ESTES PARK, Colo. (CBS4)– The huge plume of smoke from the Big Meadows Fire burning in Rocky Mountain National Park can be seen for miles and it’s taking a toll on tourism in that area.
The fire has burned 333 acres in the west end of the park. No structures are threatened but the fire is sending up a huge plume of smoke which could be damaging to something else- Colorado’s tourism industry.
“They do have an effect. Our job is to make sure our guests understand where we are and that everything here is open,” said Suzy Blackhurst of Visit Estes Park.
The fire is still burning in a remote, rugged area of the park, far from Estes Park but it’s already making an impact.
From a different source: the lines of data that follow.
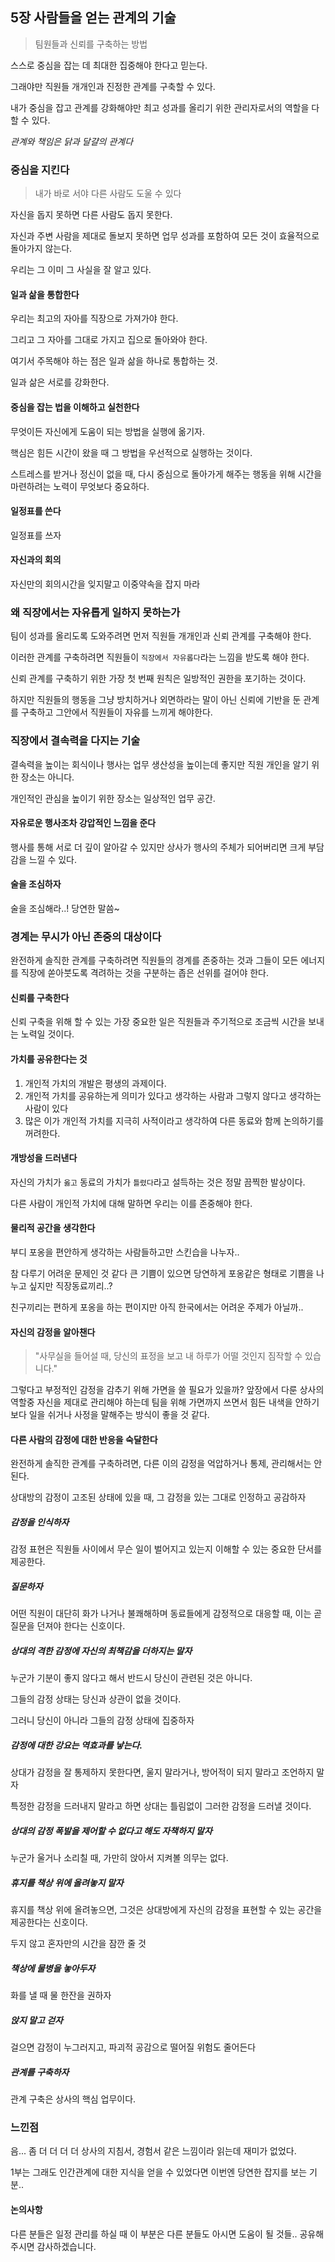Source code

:## 5장 사람들을 얻는 관계의 기술

> 팀원들과 신뢰를 구축하는 방법

스스로 중심을 잡는 데 최대한 집중해야 한다고 믿는다.  

그래야만 직원들 개개인과 진정한 관계를 구축할 수 있다.  

내가 중심을 잡고 관계를 강화해야만 최고 성과를 올리기 위한 관리자로서의 역할을 다할 수 있다.  

*관계와 책임은 닭과 달걀의 관계다*

### 중심을 지킨다

> 내가 바로 서야 다른 사람도 도울 수 있다

자신을 돕지 못하면 다른 사람도 돕지 못한다.  

자신과 주변 사람을 제대로 돌보지 못하면 업무 성과를 포함하여 모든 것이 효율적으로 돌아가지 않는다.

우리는 그 이미 그 사실을 잘 알고 있다.  

#### 일과 삶을 통합한다

우리는 최고의 자아를 직장으로 가져가야 한다.  

그리고 그 자아를 그대로 가지고 집으로 돌아와야 한다.  

여기서 주목해야 하는 점은 일과 삶을 하나로 통합하는 것.

일과 삶은 서로를 강화한다.

#### 중심을 잡는 법을 이해하고 실천한다

무엇이든 자신에게 도움이 되는 방법을 실행에 옮기자.  

핵심은 힘든 시간이 왔을 때 그 방법을 우선적으로 실행하는 것이다.

스트레스를 받거나 정신이 없을 때, 다시 중심으로 돌아가게 해주는 행동을 위해 시간을 마련하려는 노력이 무엇보다 중요하다.

#### 일정표를 쓴다

일정표를 쓰자

#### 자신과의 회의

자신만의 회의시간을 잊지말고 이중약속을 잡지 마라

### 왜 직장에서는 자유롭게 일하지 못하는가

팀이 성과를 올리도록 도와주려면 먼저 직원들 개개인과 신뢰 관계를 구축해야 한다.  

이러한 관계를 구축하려면 직원들이 `직장에서 자유롭다`라는 느낌을 받도록 해야 한다.

신뢰 관계를 구축하기 위한 가장 첫 번째 원칙은 일방적인 권한을 포기하는 것이다.  

하지만 직원들의 행동을 그냥 방치하거나 외면하라는 말이 아닌 신뢰에 기반을 둔 관계를 구축하고 그안에서 직원들이 자유를 느끼게 해야한다.  

### 직장에서 결속력을 다지는 기술

결속력을 높이는 회식이나 행사는 업무 생산성을 높이는데 좋지만 직원 개인을 알기 위한 장소는 아니다.  

개인적인 관심을 높이기 위한 장소는 일상적인 업무 공간.  

#### 자유로운 행사조차 강압적인 느낌을 준다  

행사를 통해 서로 더 깊이 알아갈 수 있지만 상사가 행사의 주체가 되어버리면 크게 부담감을 느낄 수 있다.

#### 술을 조심하자

술을 조심해라..! 당연한 말씀~

### 경계는 무시가 아닌 존중의 대상이다

완전하게 솔직한 관계를 구축하려면 직원들의 경계를 존중하는 것과 그들이 모든 에너지를 직장에 쏟아붓도록 격려하는 것을 구분하는 좁은 선위를 걸어야 한다.  

#### 신뢰를 구축한다

신뢰 구축을 위해 할 수 있는 가장 중요한 일은 직원들과 주기적으로 조금씩 시간을 보내는 노력일 것이다.  

#### 가치를 공유한다는 것

1. 개인적 가치의 개발은 평생의 과제이다.
2. 개인적 가치를 공유하는게 의미가 있다고 생각하는 사람과 그렇지 않다고 생각하는 사람이 있다
3. 많은 이가 개인적 가치를 지극히 사적이라고 생각하여 다른 동료와 함께 논의하기를 꺼려한다.

#### 개방성을 드러낸다

자신의 가치가 `옳고` 동료의 가치가 `틀렸다`라고 설득하는 것은 정말 끔찍한 발상이다.  

다른 사람이 개인적 가치에 대해 말하면 우리는 이를 존중해야 한다.

#### 물리적 공간을 생각한다

부디 포옹을 편안하게 생각하는 사람들하고만 스킨습을 나누자..  

참 다루기 어려운 문제인 것 같다 큰 기쁨이 있으면 당연하게 포옹같은 형태로 기쁨을 나누고 싶지만 직장동료끼리..?  

친구끼리는 편하게 포옹을 하는 편이지만 아직 한국에서는 어려운 주제가 아닐까..

#### 자신의 감정을 알아챈다

> "사무실을 들어설 때, 당신의 표정을 보고 내 하루가 어떨 것인지 짐작할 수 있습니다."

그렇다고 부정적인 감정을 감추기 위해 가면을 쓸 필요가 있을까? 앞장에서 다룬 상사의 역할중 자신을 제대로 관리해야 하는데 팀을 위해 가면까지 쓰면서 힘든 내색을 안하기 보다 일을 쉬거나 사정을 말해주는 방식이 좋을 것 같다.

#### 다른 사람의 감정에 대한 반응을 숙달한다

완전하게 솔직한 관계를 구축하려면, 다른 이의 감정을 억압하거나 통제, 관리해서는 안된다.  

상대방의 감정이 고조된 상태에 있을 때, 그 감정을 있는 그대로 인정하고 공감하자

##### 감정을 인식하자

감정 표현은 직원들 사이에서 무슨 일이 벌어지고 있는지 이해할 수 있는 중요한 단서를 제공한다.

##### 질문하자

어떤 직원이 대단히 화가 나거나 불쾌해하며 동료들에게 감정적으로 대응할 때, 이는 곧 질문을 던져야 한다는 신호이다.

##### 상대의 격한 감정에 자신의 최책감을 더하지는 말자

누군가 기분이 좋지 않다고 해서 반드시 당신이 관련된 것은 아니다.

그들의 감정 상태는 당신과 상관이 없을 것이다.  

그러니 당신이 아니라 그들의 감정 상태에 집중하자

##### 감정에 대한 강요는 역효과를 낳는다.

상대가 감정을 잘 통제하지 못한다면, 울지 말라거나, 방어적이 되지 말라고 조언하지 말자

특정한 감정을 드러내지 말라고 하면 상대는 틀림없이 그러한 감정을 드러낼 것이다.  

##### 상대의 감정 폭발을 제어할 수 없다고 해도 자책하지 말자

누군가 울거나 소리칠 때, 가만히 앉아서 지켜볼 의무는 없다.

##### 휴지를 책상 위에 올려놓지 말자

휴지를 책상 위에 올려놓으면, 그것은 상대방에게 자신의 감정을 표현할 수 있는 공간을 제공한다는 신호이다.

두지 않고 혼자만의 시간을 잠깐 줄 것

##### 책상에 물병을 놓아두자

화를 낼 때 물 한잔을 권하자

##### 앉지 말고 걷자

걸으면 감정이 누그러지고, 파괴적 공감으로 떨어질 위험도 줄어든다

##### 관계를 구축하자

관계 구축은 상사의 핵심 업무이다.

### 느낀점

음... 좀 더 더 더 더 상사의 지침서, 경험서 같은 느낌이라 읽는데 재미가 없었다.  

1부는 그래도 인간관계에 대한 지식을 얻을 수 있었다면 이번엔 당연한 잡지를 보는 기분..

#### 논의사항

다른 분들은 일정 관리를 하실 때 이 부분은 다른 분들도 아시면 도움이 될 것들.. 공유해주시면 감사하겠습니다.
“We left on Tuesday and we knew it was happening and we were hopeful it wouldn’t effect us,” said visitor Lisa Ganske of Minnesota.
Downtown shops like Flavors of the Rockies are seeing a slowdown in foot traffic.
“It has been slow a little bit because of that there has been smoke around, said Flavors of the Rockies employee Nirbndry Knc. “You don’t want to visit the park and the town here if you have all that smoke.”
Park officials are calling for Type 1 and Type 2 fire crews to gain the upper hand but this fire is low on the priority list for Colorado.
“There is still an order out for more of those,” said Rocky Mountain National Park spokeswoman Kyle Patterson. “We are still requesting more.”
At zero percent containment and lightening in the forecast this wildfire could quickly burn out of control.
“We want to continue to get ahead of this fire because again it has the potential to spread with these kinds of conditions,” added Patterson.
As Colorado fires like the Black Forest Fire and Royal Gorge Fire continue to make national headlines businesses in Estes Park worry fear will take it’s toll on tourism.
Blackhurst suggest tourists log on to VisitEstesPark.com to take a look at their live web cameras. They can see live pictures of the smoke from the wildfire and whether it will impact vacation plans.
The Big Meadows Fire was started by lightning Monday on the west side of the park in an area with beetle-killed trees.